*PROBLEM DESCRIPTION:*
Would you find each line in the entries below with the string "matrix" and copy it?

*ENTRIES PROVIDED:*
= = = = =

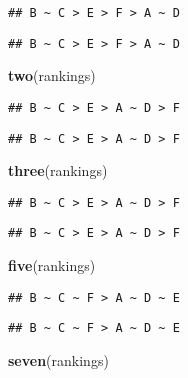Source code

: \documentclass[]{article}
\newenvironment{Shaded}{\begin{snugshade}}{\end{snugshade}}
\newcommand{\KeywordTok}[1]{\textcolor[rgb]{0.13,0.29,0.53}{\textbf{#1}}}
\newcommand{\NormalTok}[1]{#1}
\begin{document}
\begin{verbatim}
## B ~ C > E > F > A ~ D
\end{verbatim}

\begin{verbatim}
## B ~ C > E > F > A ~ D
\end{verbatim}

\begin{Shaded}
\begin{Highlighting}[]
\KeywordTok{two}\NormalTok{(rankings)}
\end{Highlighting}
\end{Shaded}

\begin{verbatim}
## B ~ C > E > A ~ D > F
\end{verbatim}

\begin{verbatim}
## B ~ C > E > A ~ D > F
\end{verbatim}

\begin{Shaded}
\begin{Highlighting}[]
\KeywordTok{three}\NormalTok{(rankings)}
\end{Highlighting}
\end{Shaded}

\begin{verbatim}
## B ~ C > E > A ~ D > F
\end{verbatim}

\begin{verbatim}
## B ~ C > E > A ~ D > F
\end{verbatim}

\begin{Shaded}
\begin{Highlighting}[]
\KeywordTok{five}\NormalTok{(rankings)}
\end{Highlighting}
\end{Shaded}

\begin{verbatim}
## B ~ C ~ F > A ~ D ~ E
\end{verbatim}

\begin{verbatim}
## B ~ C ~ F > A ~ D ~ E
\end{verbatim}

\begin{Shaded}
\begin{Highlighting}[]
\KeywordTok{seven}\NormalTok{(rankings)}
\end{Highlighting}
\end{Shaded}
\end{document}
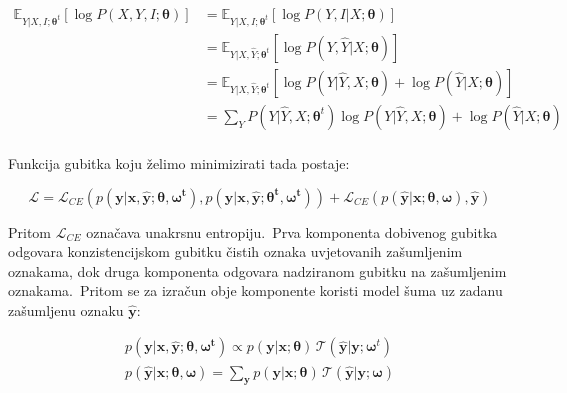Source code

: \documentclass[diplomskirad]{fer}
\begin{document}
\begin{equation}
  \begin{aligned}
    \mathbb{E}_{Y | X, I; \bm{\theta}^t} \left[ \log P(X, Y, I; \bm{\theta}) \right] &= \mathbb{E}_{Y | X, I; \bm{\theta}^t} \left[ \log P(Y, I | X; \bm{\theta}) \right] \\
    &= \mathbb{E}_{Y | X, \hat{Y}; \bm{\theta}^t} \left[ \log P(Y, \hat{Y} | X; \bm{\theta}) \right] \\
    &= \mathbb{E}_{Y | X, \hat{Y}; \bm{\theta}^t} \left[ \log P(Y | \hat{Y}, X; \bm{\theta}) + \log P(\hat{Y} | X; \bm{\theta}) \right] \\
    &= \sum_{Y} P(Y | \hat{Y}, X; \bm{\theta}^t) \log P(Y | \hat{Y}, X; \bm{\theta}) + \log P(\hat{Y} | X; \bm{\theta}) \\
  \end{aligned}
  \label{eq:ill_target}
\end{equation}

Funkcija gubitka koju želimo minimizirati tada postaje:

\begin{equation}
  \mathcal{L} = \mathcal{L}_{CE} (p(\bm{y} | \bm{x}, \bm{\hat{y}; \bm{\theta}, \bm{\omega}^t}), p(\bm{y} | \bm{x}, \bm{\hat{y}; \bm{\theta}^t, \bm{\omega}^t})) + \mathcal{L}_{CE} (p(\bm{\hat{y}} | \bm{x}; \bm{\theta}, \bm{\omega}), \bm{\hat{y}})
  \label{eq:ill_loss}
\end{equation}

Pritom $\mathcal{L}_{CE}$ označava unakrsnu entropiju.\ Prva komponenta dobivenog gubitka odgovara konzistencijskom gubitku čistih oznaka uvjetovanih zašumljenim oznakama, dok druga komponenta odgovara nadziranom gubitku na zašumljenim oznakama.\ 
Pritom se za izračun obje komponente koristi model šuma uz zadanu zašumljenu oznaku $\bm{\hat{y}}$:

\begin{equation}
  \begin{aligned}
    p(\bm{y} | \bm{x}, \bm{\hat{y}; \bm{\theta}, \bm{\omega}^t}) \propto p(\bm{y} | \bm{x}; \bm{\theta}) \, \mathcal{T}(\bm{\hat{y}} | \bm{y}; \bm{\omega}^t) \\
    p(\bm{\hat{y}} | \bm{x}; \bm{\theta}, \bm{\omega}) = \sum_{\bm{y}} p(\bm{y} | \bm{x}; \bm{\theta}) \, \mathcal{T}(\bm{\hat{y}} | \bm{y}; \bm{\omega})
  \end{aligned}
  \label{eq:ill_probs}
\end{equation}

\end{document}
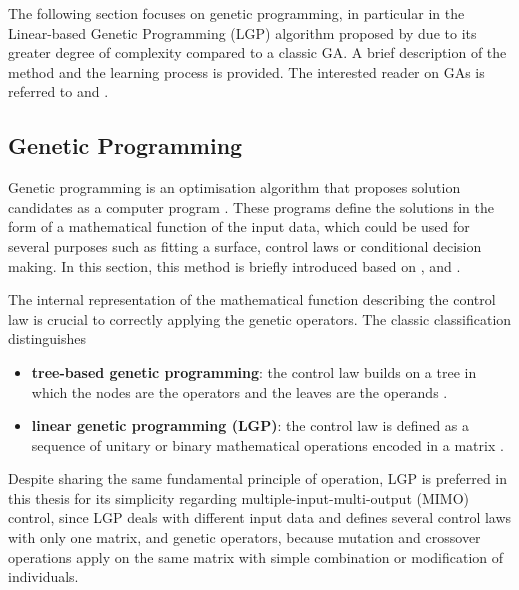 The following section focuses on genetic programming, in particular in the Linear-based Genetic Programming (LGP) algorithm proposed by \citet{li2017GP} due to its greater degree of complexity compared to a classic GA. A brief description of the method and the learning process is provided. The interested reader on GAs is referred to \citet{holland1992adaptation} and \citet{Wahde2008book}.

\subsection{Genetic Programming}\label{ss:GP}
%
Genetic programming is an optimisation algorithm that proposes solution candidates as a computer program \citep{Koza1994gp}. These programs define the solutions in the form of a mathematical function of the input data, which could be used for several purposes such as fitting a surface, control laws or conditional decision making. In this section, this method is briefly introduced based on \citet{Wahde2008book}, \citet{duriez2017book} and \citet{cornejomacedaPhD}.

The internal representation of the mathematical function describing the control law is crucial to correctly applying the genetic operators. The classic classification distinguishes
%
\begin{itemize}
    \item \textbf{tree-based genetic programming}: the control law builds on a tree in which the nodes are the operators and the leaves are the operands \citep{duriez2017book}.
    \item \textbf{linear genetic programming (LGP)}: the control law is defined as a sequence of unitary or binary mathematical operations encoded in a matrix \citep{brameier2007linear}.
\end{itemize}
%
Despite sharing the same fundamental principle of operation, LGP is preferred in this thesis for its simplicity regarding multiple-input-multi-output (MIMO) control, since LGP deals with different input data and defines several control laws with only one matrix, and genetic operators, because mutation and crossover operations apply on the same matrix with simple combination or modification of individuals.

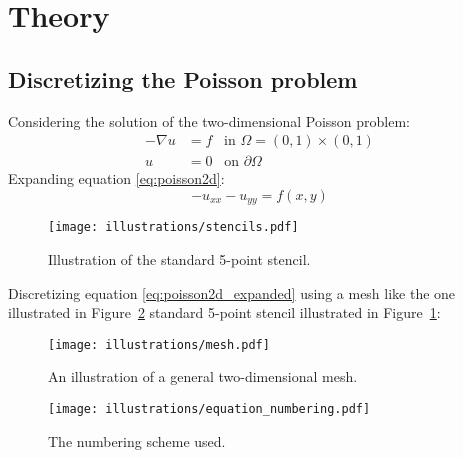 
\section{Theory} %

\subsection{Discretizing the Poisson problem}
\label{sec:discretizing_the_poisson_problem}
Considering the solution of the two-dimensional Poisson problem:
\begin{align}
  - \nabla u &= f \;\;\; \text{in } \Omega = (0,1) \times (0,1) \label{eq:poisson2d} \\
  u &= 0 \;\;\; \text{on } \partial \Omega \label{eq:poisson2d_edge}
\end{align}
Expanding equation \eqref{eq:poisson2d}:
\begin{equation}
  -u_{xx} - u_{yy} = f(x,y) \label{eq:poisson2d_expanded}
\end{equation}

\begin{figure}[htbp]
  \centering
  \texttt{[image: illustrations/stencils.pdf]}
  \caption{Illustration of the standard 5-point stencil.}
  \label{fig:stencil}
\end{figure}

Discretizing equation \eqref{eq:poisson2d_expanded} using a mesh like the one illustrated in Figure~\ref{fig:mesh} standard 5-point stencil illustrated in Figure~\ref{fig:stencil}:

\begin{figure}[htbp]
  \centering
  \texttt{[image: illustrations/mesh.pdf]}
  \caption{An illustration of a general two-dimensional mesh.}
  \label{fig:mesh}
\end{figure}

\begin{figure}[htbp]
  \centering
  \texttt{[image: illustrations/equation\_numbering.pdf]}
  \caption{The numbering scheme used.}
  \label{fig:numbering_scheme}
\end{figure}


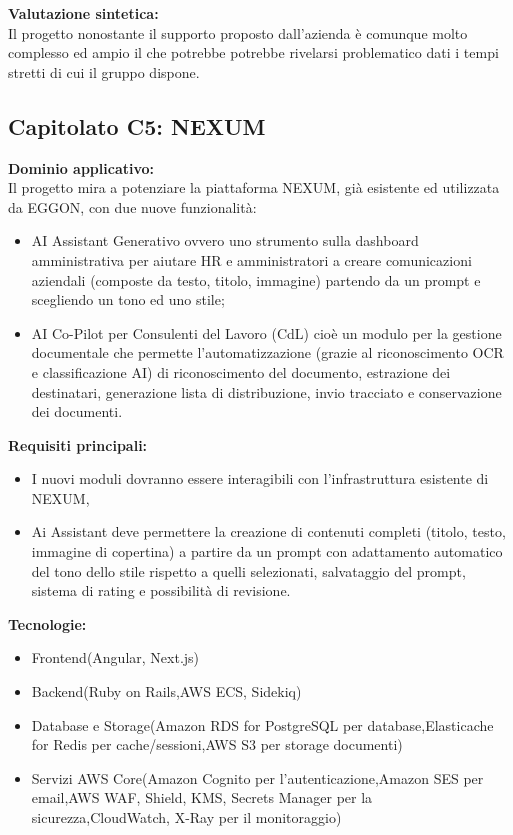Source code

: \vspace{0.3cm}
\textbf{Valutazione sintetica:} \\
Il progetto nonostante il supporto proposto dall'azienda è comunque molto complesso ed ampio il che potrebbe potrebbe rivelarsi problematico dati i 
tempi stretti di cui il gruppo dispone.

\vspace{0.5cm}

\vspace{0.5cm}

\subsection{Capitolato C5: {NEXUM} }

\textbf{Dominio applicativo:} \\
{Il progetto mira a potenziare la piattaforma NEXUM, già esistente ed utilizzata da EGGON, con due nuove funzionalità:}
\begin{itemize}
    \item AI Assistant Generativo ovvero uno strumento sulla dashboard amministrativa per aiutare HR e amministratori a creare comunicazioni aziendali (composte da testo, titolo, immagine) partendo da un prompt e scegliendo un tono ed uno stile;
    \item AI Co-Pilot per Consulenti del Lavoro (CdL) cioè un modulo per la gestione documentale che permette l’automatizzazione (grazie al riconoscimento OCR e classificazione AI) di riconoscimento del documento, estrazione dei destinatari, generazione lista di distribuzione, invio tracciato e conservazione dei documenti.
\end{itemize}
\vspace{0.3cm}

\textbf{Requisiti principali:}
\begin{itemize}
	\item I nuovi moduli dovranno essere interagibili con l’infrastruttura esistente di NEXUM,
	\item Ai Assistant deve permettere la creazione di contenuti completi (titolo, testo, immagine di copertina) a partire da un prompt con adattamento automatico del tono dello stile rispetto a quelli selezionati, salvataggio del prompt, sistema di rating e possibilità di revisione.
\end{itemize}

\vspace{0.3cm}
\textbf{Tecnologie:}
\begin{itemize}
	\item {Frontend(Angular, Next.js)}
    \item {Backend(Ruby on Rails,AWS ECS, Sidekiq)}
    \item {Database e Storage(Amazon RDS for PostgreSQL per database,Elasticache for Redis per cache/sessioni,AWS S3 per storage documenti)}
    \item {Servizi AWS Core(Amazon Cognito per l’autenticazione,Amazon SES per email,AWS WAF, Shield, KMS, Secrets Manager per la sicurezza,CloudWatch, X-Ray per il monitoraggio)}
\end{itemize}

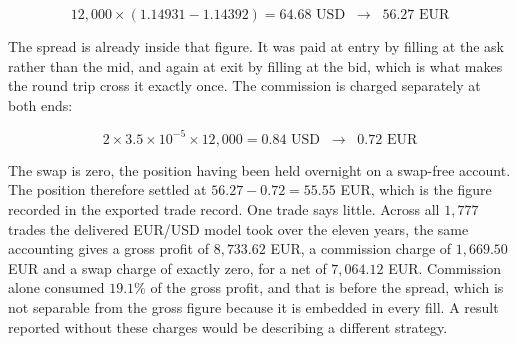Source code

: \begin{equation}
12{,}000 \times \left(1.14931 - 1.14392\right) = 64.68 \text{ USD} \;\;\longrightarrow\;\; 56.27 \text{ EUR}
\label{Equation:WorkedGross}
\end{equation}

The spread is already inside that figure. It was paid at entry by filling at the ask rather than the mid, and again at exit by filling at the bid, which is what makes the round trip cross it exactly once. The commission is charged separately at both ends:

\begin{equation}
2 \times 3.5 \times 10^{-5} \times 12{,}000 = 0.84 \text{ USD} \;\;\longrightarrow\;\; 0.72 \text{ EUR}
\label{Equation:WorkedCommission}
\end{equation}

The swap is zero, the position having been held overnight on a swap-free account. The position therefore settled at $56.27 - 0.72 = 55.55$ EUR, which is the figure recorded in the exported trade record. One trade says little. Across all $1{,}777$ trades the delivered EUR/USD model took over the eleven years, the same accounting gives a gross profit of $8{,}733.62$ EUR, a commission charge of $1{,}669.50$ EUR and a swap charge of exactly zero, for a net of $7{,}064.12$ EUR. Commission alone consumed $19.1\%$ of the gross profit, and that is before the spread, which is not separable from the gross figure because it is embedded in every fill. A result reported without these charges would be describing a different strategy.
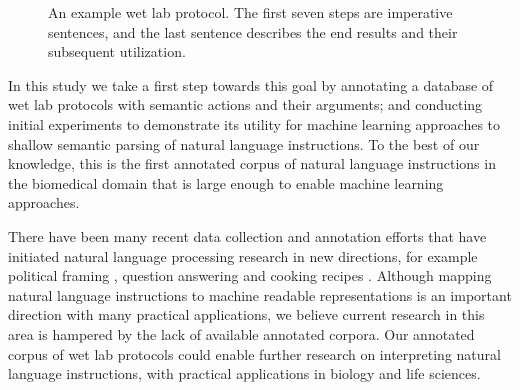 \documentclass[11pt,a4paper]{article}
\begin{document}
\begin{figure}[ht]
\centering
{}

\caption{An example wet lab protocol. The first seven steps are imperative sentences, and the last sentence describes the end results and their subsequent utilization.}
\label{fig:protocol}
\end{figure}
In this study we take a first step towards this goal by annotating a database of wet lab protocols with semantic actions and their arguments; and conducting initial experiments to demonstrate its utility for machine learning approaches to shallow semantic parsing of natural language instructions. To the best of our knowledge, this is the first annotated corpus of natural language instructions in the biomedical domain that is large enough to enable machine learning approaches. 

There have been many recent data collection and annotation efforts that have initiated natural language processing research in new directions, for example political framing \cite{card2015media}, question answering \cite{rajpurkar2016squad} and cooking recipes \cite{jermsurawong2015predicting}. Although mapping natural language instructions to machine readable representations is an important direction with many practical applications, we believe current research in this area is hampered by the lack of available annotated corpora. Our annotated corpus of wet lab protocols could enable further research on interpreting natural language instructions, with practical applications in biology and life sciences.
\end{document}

= = = = =

*RESULT OF THIS EXERCISE:*
    \item \textbf{linear genetic programming (LGP)}: the control law is defined as a sequence of unitary or binary mathematical operations encoded in a matrix \citep{brameier2007linear}.
Despite sharing the same fundamental principle of operation, LGP is preferred in this thesis for its simplicity regarding multiple-input-multi-output (MIMO) control, since LGP deals with different input data and defines several control laws with only one matrix, and genetic operators, because mutation and crossover operations apply on the same matrix with simple combination or modification of individuals.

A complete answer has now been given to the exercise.